[JURIST] A three-judge panel of the US Eleventh Circuit Court of Appeals [court website] on Friday granted [order, PDF] a provisional stay of the execution of Troy Anthony Davis [defense website], which had been scheduled [GA AG press release] for Monday, October 27. In granting the stay, the Eleventh Circuit directed the parties to address through briefs whether Davis can meet the stringent requirements of federal law that would permit him to file a second habeas corpus petition for federal review of his case. Davis was sentenced to death in 1991 for the killing of off-duty Savannah, Georgia police officer Mark MacPhail. In ordering the provisional stay of execution, the Eleventh Circuit wrote:
Upon our review of the record, we conclude that Davis has met the burden for a provisional stay of execution. [citation omitted] Therefore, we grant Davis a conditional stay of execution and direct the parties to address whether Davis can satisfy the stringent requirements enunciated in 28 U.S.C. [Section] 224(b)(2). Specifically, the parties shall address the questions whether Davis previously raised his claim of actual innocence, whether he could have previously discovered the factual predicate for the claim through the exercise of due diligence, 28 U.S.C. [Section] 2244(b)(2)(B)(i), and whether he can show that the facts underlying his claim, if proven and viewed in light of the evidence as a whole, would be sufficient to establish by clear and convincing evidence that, but for the constitutional error, no reasonable factfinder would have found (Davis) guilty of the underlying offense. … Finally, the parties are directed to address whether Davis may be executed if he can establish actual innocence under 28 U.S.C. [Section] 2244(b)(2)(B)(ii), but cannot satisfy his burden under [Section] 2244(b)(2)(B)(i).

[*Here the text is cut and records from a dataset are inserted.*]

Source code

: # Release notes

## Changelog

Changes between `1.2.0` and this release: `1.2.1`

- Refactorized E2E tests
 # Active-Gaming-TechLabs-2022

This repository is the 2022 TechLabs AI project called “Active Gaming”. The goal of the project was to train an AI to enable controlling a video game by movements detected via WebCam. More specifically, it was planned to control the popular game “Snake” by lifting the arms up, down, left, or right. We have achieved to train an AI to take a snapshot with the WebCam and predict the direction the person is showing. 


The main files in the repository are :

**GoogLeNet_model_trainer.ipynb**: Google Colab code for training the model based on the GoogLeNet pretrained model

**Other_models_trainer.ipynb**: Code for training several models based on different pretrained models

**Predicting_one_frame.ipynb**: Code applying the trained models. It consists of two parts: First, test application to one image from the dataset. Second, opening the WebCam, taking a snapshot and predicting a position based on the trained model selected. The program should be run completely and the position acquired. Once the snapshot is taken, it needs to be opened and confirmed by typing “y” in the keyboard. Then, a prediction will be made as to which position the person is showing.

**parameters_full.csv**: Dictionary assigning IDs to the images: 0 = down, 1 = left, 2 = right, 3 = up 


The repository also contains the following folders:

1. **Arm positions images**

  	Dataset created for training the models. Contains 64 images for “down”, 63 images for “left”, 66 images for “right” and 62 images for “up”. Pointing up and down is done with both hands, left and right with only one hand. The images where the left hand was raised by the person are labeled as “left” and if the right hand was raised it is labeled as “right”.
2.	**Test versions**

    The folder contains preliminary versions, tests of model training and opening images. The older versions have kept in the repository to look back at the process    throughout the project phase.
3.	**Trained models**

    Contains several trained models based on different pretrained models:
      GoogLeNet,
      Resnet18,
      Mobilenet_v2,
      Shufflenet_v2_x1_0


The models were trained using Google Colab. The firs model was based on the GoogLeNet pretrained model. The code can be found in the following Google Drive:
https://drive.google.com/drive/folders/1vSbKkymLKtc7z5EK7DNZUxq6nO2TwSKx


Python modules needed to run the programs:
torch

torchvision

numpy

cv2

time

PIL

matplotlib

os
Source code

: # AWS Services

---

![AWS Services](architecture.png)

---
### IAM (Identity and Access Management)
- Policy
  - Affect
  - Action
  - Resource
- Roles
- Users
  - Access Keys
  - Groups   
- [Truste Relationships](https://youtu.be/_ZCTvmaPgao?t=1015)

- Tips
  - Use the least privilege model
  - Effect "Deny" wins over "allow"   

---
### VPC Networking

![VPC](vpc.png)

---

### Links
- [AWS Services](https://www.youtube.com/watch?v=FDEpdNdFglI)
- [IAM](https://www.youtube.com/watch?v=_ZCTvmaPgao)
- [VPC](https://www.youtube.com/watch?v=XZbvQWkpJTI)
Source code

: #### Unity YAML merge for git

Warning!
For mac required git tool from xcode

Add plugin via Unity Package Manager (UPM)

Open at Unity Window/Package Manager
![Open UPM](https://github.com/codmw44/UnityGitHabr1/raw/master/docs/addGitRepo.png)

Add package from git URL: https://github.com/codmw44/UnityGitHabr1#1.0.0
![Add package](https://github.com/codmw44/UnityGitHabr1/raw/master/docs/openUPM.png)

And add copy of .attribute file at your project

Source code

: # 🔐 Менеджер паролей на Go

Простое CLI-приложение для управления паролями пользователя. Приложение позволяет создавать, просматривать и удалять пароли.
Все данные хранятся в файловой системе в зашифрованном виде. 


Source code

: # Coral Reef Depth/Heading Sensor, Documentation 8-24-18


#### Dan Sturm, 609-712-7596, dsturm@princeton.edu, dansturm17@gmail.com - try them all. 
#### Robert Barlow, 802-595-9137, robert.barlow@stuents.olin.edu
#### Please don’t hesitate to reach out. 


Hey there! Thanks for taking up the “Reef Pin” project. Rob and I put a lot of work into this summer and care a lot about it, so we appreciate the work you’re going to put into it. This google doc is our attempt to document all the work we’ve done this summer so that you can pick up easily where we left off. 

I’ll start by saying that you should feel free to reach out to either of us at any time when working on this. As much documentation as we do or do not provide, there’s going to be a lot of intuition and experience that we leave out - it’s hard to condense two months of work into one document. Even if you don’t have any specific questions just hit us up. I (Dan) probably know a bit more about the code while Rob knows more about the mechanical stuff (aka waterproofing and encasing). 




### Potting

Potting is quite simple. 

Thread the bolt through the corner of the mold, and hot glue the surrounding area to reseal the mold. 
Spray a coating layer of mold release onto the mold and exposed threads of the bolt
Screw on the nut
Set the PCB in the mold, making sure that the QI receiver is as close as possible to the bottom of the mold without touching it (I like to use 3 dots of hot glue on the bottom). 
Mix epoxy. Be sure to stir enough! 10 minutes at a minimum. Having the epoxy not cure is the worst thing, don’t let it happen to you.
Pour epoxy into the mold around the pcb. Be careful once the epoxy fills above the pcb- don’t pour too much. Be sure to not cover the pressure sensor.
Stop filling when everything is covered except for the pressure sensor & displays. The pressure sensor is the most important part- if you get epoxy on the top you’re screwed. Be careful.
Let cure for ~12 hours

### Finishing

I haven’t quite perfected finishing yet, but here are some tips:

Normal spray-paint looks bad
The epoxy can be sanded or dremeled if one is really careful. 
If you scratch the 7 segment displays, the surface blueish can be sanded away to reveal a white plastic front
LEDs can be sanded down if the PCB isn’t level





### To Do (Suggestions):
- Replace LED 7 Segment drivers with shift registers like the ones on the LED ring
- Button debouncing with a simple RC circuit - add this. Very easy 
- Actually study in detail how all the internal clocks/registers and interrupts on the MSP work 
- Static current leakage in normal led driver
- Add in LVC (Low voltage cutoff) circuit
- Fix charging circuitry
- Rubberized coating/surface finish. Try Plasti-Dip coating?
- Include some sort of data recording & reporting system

AP has more. The Savannah Morning News has local coverage.
The US Supreme Court [official website; JURIST news archive] rejected Davis' petition for certiorari [JURIST report] appealing his death sentence earlier this month, lifting their own stay on his execution. According to defense lawyers, key witnesses against Davis have recanted their testimony, and others say another person has since confessed to the killing. The Court had stayed Davis' execution [JURIST report], which had been scheduled for September [GA AG press release], pending consideration of his case. The certiorari denial allowed Georgia to set the new October 27 execution date. The Court had previously denied a petition for certiorari in the case, and the Georgia Supreme Court [official website] in March denied [court docket; opinion summary] Davis' request for a new trial.